Online, reactions to the video were divided: You’re either a recliner or you’re not.

But proper airplane etiquette is more complicated than that, Henry Harteveldt, a travel industry analyst, said. Seat reclining follows an unwritten rule: You don’t do it unless you really need to.

“Airplane etiquette is you only recline when necessary, and if you must recline, just put the seat back a little bit to get the comfort you need without encroaching too much on the person behind you,” he said.

Still, Mr. Harteveldt said, the passenger behind Ms. Williams was wrong to keep striking her seat.

“The person in the seat has the right to recline, that’s the way it is,” he said. “It may not be fair, but life itself is not fair.”

Mr.
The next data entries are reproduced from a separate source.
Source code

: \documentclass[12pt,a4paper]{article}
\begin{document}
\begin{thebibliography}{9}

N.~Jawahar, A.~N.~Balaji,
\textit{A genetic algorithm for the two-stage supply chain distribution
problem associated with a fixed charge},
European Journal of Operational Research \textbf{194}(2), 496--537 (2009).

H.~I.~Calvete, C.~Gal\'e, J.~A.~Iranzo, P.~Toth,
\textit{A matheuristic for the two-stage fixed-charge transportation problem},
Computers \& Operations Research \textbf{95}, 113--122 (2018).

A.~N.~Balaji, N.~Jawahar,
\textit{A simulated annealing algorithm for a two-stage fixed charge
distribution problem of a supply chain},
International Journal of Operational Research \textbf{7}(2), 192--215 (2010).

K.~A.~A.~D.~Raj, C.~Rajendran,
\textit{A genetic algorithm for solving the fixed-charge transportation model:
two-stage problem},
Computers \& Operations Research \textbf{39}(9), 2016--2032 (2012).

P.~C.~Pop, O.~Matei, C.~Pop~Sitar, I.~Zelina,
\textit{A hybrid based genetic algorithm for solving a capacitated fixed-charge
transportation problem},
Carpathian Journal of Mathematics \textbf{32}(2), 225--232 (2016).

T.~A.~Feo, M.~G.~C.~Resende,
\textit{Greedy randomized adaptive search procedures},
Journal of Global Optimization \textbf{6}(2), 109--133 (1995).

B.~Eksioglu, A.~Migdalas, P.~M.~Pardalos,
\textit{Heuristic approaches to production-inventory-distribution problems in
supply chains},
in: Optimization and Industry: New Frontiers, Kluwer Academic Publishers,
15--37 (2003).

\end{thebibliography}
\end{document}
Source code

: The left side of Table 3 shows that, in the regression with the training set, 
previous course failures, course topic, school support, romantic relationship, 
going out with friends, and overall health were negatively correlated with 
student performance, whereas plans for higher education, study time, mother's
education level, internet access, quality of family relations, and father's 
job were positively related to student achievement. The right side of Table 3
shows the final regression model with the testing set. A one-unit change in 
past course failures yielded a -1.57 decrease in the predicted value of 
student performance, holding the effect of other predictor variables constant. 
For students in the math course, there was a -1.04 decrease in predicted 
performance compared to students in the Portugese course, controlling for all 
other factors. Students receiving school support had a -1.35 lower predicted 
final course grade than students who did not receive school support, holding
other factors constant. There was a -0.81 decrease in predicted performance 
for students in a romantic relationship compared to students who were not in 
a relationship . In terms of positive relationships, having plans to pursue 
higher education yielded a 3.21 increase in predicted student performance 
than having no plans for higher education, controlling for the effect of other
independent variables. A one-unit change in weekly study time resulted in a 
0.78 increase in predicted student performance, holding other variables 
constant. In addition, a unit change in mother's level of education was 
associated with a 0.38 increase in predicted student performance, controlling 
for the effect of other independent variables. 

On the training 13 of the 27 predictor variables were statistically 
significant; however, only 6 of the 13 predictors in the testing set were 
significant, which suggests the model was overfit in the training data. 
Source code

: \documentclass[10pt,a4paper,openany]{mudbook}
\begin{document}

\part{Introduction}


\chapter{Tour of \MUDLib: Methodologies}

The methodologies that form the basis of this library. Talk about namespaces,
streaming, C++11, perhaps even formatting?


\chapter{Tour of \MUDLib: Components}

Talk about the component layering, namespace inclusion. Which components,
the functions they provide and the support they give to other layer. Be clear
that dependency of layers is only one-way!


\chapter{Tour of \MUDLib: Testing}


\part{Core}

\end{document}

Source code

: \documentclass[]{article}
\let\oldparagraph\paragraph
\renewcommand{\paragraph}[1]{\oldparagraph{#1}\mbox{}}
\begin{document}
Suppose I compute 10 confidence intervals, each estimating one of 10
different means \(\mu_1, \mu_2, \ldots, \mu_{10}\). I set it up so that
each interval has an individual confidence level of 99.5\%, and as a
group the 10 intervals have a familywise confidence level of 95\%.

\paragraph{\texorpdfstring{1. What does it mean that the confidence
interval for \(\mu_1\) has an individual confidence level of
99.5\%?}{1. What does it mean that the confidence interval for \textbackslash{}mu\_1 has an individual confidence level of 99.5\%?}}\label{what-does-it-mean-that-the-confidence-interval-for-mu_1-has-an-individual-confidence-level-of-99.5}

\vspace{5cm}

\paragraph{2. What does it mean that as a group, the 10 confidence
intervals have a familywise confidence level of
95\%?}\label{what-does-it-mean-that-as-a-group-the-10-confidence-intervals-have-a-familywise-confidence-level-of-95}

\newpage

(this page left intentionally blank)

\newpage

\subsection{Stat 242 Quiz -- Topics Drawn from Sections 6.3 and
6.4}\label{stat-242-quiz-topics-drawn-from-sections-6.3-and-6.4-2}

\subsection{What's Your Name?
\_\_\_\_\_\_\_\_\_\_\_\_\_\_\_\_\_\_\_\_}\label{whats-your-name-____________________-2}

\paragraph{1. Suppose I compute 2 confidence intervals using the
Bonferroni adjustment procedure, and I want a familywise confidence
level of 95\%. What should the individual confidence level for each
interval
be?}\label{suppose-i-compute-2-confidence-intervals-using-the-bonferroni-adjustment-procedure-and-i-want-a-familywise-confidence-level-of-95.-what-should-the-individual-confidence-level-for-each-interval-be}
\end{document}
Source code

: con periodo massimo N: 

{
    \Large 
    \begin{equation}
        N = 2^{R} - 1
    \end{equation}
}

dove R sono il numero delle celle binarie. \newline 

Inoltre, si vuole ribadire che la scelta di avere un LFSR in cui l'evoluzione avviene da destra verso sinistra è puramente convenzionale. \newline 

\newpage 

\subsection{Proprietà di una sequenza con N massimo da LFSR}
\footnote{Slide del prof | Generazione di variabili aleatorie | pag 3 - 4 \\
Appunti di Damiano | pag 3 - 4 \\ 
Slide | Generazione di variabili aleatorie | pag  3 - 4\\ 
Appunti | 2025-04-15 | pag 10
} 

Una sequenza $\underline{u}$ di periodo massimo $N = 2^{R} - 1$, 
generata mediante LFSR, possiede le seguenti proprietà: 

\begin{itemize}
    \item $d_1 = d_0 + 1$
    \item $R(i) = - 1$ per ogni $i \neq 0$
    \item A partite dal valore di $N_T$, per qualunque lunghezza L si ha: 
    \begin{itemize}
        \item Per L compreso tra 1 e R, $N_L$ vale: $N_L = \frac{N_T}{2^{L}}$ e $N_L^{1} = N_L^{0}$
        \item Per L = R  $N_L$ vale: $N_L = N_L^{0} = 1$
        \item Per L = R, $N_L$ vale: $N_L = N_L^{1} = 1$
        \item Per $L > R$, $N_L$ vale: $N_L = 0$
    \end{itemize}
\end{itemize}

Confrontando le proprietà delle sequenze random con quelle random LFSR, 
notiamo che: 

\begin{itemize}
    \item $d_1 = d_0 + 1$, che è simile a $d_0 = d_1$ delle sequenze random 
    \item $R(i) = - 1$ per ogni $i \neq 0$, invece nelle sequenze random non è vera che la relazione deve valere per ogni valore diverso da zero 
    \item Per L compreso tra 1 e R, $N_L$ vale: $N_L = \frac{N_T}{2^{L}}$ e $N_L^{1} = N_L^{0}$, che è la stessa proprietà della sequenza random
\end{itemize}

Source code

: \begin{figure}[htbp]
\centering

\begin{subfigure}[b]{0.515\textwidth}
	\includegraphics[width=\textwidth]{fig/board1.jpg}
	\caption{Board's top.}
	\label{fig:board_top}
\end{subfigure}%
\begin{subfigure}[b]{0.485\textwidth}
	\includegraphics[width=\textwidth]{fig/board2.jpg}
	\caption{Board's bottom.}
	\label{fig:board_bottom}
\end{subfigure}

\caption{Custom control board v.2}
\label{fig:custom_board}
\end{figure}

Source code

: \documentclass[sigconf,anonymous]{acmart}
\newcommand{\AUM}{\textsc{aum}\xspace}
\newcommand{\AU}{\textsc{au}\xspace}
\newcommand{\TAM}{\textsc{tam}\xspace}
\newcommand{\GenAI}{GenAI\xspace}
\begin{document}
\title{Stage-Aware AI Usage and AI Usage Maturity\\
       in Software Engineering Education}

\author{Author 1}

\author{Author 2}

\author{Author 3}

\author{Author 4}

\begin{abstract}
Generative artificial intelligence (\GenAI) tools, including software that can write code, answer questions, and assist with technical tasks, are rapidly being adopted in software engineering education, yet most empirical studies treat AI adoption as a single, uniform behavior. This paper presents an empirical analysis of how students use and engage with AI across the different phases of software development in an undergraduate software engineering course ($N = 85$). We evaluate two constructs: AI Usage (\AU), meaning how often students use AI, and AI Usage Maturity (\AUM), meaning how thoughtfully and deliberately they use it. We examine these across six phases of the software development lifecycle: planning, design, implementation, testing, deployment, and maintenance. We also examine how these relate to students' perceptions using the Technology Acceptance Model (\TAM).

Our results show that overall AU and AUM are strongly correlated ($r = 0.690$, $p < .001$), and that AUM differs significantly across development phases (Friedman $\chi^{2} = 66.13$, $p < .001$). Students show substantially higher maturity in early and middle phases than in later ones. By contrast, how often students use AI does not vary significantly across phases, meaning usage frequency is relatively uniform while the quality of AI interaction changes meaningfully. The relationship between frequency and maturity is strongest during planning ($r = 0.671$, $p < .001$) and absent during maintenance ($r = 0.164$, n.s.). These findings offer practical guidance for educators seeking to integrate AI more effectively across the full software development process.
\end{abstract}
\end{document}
Harteveldt, citing increasingly claustrophobic cabins, added that “emotions run higher and hotter on airplanes” as they are more crowded and “legroom and personal space has been reduced.”

In 2018, the Federal Aviation Administration declined to regulate the size of seats on airplanes, despite consumer complaints about comfort and questions about safety.

In an interview with CNBC on Friday, Ed Bastian, the chief executive for Delta Air Lines, appeared to agree with the unwritten rule of the skies. “The proper thing to do is, if you’re going to recline into somebody, you ask if it’s OK first,” he said.

Michael Boyd, an aviation analyst, said on Friday that “in any case, it is the airline that determines the amount of space a seat takes up, not the passengers themselves.”